§ **ASSIGNMENT**
For each line of the listing that includes the word "Verbatim", show the whole line.

━━━━

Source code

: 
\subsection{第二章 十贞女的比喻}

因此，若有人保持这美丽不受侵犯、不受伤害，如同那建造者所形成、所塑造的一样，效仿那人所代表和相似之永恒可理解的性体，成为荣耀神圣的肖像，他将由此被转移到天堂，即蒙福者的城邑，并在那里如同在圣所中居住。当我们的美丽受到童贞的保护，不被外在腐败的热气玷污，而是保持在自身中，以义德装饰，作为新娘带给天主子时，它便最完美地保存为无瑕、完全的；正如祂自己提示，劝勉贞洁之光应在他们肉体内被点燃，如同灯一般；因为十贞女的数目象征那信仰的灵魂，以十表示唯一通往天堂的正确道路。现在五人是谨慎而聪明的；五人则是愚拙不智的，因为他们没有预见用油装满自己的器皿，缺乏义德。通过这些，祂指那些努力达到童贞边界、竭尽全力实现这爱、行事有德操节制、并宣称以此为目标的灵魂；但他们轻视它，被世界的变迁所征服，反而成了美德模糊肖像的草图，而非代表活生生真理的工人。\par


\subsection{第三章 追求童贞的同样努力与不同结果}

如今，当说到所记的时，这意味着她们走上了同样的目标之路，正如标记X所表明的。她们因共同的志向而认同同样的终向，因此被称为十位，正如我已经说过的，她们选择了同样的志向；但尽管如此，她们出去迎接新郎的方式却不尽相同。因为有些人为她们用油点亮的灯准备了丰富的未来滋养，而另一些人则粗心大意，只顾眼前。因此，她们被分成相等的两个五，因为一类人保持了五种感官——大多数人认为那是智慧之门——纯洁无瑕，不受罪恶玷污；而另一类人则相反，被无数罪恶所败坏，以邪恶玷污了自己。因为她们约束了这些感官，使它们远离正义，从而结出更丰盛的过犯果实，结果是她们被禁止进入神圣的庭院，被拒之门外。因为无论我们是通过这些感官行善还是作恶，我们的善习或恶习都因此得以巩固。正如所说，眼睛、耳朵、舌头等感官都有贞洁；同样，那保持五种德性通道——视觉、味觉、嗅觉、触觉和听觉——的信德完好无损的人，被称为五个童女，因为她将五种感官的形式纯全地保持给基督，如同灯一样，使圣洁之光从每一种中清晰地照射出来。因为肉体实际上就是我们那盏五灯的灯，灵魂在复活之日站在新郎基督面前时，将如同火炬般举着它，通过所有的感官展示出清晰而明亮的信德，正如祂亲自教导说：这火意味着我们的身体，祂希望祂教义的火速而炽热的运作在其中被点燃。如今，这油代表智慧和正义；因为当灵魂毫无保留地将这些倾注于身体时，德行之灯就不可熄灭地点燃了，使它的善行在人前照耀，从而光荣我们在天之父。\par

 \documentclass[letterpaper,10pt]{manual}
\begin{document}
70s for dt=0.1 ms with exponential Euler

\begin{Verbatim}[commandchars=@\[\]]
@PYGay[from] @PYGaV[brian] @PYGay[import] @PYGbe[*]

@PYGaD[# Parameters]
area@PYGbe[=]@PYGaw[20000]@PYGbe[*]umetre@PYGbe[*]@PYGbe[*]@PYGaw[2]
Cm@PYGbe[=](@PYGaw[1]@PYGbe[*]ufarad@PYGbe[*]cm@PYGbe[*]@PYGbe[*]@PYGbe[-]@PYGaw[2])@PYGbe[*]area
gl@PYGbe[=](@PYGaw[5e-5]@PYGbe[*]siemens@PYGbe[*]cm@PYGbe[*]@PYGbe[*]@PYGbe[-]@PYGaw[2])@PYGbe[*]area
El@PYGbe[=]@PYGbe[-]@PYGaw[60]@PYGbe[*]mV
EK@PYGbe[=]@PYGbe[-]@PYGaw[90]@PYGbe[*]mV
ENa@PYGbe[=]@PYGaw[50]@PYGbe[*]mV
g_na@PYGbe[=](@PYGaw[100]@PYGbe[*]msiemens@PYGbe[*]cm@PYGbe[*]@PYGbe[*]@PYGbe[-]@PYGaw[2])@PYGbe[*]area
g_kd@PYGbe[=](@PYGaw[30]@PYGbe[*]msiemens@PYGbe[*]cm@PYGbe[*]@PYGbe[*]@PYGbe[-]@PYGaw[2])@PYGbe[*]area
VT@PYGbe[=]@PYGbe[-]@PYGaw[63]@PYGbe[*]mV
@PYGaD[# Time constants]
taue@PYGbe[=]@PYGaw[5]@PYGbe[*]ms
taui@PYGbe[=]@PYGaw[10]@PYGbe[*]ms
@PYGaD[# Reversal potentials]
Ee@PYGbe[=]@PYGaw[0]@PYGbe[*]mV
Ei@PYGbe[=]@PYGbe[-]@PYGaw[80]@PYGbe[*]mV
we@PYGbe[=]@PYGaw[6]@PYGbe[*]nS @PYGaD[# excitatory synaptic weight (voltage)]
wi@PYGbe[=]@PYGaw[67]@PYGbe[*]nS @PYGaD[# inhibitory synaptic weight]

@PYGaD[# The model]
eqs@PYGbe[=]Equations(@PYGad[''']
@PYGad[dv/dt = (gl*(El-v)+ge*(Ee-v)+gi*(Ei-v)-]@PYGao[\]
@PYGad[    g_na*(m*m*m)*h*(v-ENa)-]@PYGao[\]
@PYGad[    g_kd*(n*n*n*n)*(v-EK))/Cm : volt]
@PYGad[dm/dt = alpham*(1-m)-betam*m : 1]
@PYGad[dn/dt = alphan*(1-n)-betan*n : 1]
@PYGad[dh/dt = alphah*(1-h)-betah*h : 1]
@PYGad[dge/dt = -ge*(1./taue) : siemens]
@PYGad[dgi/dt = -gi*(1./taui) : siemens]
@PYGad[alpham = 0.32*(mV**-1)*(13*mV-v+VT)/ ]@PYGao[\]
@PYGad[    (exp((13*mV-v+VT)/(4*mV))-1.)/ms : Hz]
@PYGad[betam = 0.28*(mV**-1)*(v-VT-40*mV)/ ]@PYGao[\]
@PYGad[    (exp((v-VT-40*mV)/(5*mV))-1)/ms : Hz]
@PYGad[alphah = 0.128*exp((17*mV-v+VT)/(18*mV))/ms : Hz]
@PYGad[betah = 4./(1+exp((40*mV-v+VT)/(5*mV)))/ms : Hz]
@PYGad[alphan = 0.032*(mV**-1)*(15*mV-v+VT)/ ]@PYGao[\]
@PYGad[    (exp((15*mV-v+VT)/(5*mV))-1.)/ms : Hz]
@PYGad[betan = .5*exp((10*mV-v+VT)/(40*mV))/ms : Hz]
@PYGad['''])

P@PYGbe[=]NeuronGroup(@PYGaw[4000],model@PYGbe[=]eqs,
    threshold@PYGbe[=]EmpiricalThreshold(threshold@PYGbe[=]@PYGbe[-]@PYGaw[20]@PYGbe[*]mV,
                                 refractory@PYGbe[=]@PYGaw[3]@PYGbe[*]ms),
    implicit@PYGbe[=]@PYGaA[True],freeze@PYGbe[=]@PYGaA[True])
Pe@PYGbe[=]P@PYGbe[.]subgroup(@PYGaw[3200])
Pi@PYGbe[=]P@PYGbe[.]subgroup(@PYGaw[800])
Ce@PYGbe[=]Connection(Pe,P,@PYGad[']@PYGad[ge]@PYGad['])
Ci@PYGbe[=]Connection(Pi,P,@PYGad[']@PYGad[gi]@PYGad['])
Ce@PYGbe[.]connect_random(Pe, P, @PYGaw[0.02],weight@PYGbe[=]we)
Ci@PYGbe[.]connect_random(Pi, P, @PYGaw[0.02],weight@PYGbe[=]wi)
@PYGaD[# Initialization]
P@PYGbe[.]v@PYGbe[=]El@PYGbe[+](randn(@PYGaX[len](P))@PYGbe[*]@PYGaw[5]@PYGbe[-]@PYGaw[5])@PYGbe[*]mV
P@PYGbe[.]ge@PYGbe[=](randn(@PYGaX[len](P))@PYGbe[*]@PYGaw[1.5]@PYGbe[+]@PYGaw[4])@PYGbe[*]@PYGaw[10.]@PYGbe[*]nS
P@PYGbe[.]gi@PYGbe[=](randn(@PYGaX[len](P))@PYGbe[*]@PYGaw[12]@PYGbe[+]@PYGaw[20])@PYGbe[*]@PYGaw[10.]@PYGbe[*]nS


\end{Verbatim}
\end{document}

━━━━

§ **ANSWER SECTION**
\begin{Verbatim}[commandchars=@\[\]]
\end{Verbatim}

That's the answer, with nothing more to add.